◆ Work order
Across the entries below, count the lines in which the word "ones" occurs. Reply with the count alone.

◆ Document images with source code
· · · · · · ·

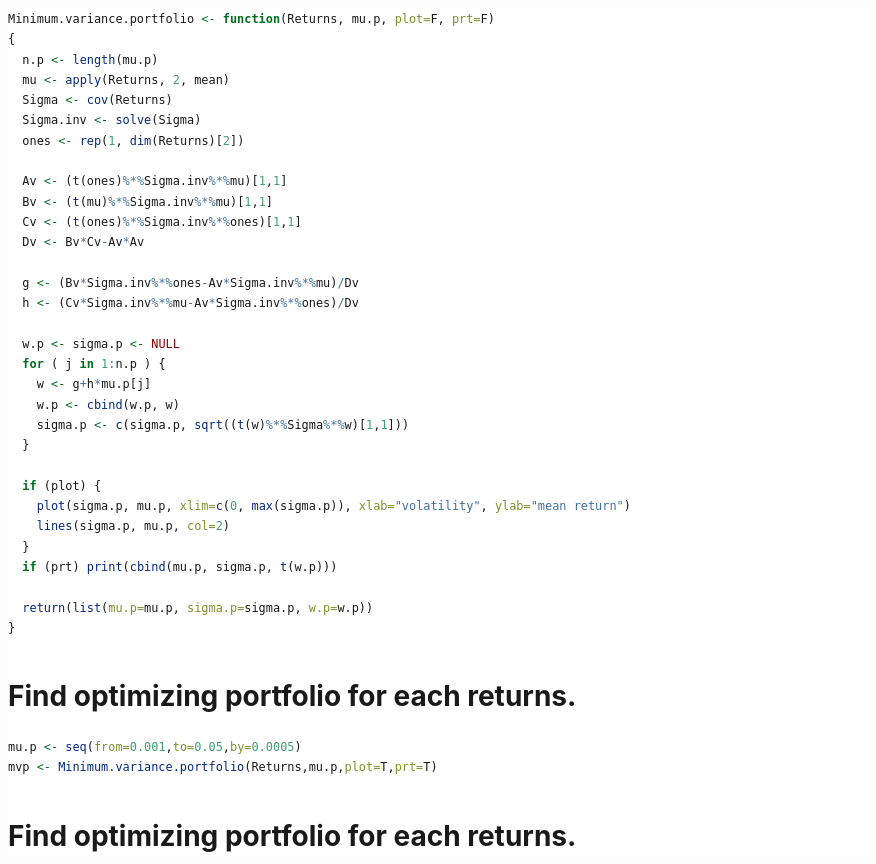 
```r
Minimum.variance.portfolio <- function(Returns, mu.p, plot=F, prt=F)
{
  n.p <- length(mu.p)
  mu <- apply(Returns, 2, mean)
  Sigma <- cov(Returns)
  Sigma.inv <- solve(Sigma)
  ones <- rep(1, dim(Returns)[2])
  
  Av <- (t(ones)%*%Sigma.inv%*%mu)[1,1]
  Bv <- (t(mu)%*%Sigma.inv%*%mu)[1,1]
  Cv <- (t(ones)%*%Sigma.inv%*%ones)[1,1]
  Dv <- Bv*Cv-Av*Av
  
  g <- (Bv*Sigma.inv%*%ones-Av*Sigma.inv%*%mu)/Dv
  h <- (Cv*Sigma.inv%*%mu-Av*Sigma.inv%*%ones)/Dv
  
  w.p <- sigma.p <- NULL
  for ( j in 1:n.p ) {
    w <- g+h*mu.p[j]
    w.p <- cbind(w.p, w)
    sigma.p <- c(sigma.p, sqrt((t(w)%*%Sigma%*%w)[1,1]))
  }
  
  if (plot) {
    plot(sigma.p, mu.p, xlim=c(0, max(sigma.p)), xlab="volatility", ylab="mean return")
    lines(sigma.p, mu.p, col=2)
  }
  if (prt) print(cbind(mu.p, sigma.p, t(w.p)))
  
  return(list(mu.p=mu.p, sigma.p=sigma.p, w.p=w.p))
}
```


Find optimizing portfolio for each returns.
========================================================


```r
mu.p <- seq(from=0.001,to=0.05,by=0.0005)
mvp <- Minimum.variance.portfolio(Returns,mu.p,plot=T,prt=T)
```


Find optimizing portfolio for each returns.
========================================================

· · · · · · ·

◆ Written reply
5